Tunisia, Algeria, Ghana and Libya edged out Kenya to take third, fourth, fifth and sixth positions in the index used by UNCTAD to assess a country’s readiness to support procurement secure online.
Kenya’s score on secure internet servers, which act as a proxy for e-commerce stores such as Safaricom’s Jumia and Masoko, fell to 46 from 49 in 2019, but better than 37 a year earlier.
A score close to 100 signals an improvement in online shopping support policies and vice versa.
Nairobi’s score on reliable postal delivery of purchased goods fell from 47 to 46, while internet penetration remained stable at 82 for the third year.
However, the index of share of Kenyans using the internet fell from 18 to 23, but the percentage of internet users buying online decreased to 19% from 24% in 2019.
“To facilitate more inclusive e-commerce, African countries would benefit from catching up in all policy areas,” UNCTAD analysts wrote in the report.
“In the case of internet access, less than a third of the population in Africa uses the internet compared to three quarters in West Asia.”
In addition to internet penetration, the growth of online shopping has benefited from the ease of mobile money payments on platforms such as #ticker:SCOM M-Pesa and Safaricom’s Airtel Money.
Major sectors of the economy such as financial services, retail and wholesale, agriculture and healthcare have integrated mobile payment platforms into their payment systems, mainly for convenience and speed.

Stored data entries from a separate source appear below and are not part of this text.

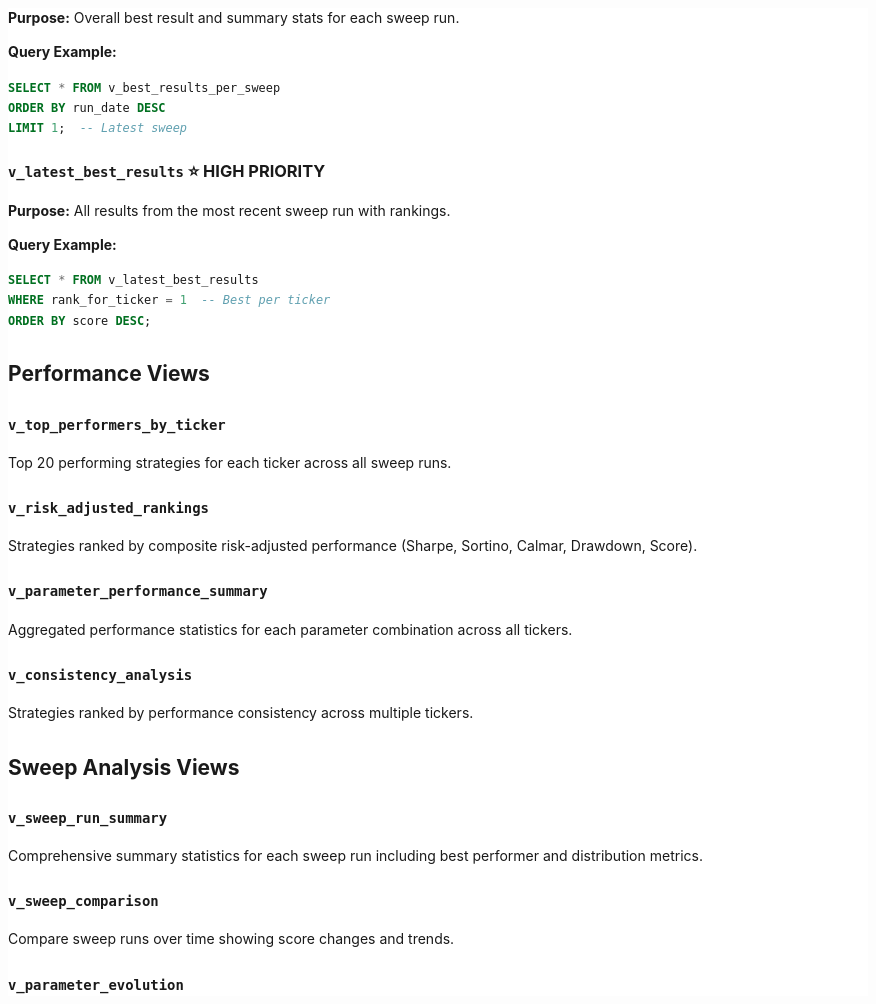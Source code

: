 **Purpose:** Overall best result and summary stats for each sweep run.

**Query Example:**

```sql
SELECT * FROM v_best_results_per_sweep
ORDER BY run_date DESC
LIMIT 1;  -- Latest sweep
```

### `v_latest_best_results` ⭐ HIGH PRIORITY

**Purpose:** All results from the most recent sweep run with rankings.

**Query Example:**

```sql
SELECT * FROM v_latest_best_results
WHERE rank_for_ticker = 1  -- Best per ticker
ORDER BY score DESC;
```

## Performance Views

### `v_top_performers_by_ticker`

Top 20 performing strategies for each ticker across all sweep runs.

### `v_risk_adjusted_rankings`

Strategies ranked by composite risk-adjusted performance (Sharpe, Sortino, Calmar, Drawdown, Score).

### `v_parameter_performance_summary`

Aggregated performance statistics for each parameter combination across all tickers.

### `v_consistency_analysis`

Strategies ranked by performance consistency across multiple tickers.

## Sweep Analysis Views

### `v_sweep_run_summary`

Comprehensive summary statistics for each sweep run including best performer and distribution metrics.

### `v_sweep_comparison`

Compare sweep runs over time showing score changes and trends.

### `v_parameter_evolution`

“M-Pesa not only enables P2P transfers and withdrawals, but also payment options and connectivity to formal banking services and access to credit,” Safaricom says in the latest annual report. “It also facilitated international transactions.”
The growing transactions in the digital marketplace have drawn the attention of tax authorities who have set their sights on companies using the internet to sell products.
The Kenya Revenue Authority has focused more on the digital market after statistics from the 2020 Economic Survey showed that the value of mobile commerce transactions tripled to 6.96 trillion shillings in 2019 from 1 .75 trillion shillings in 2016.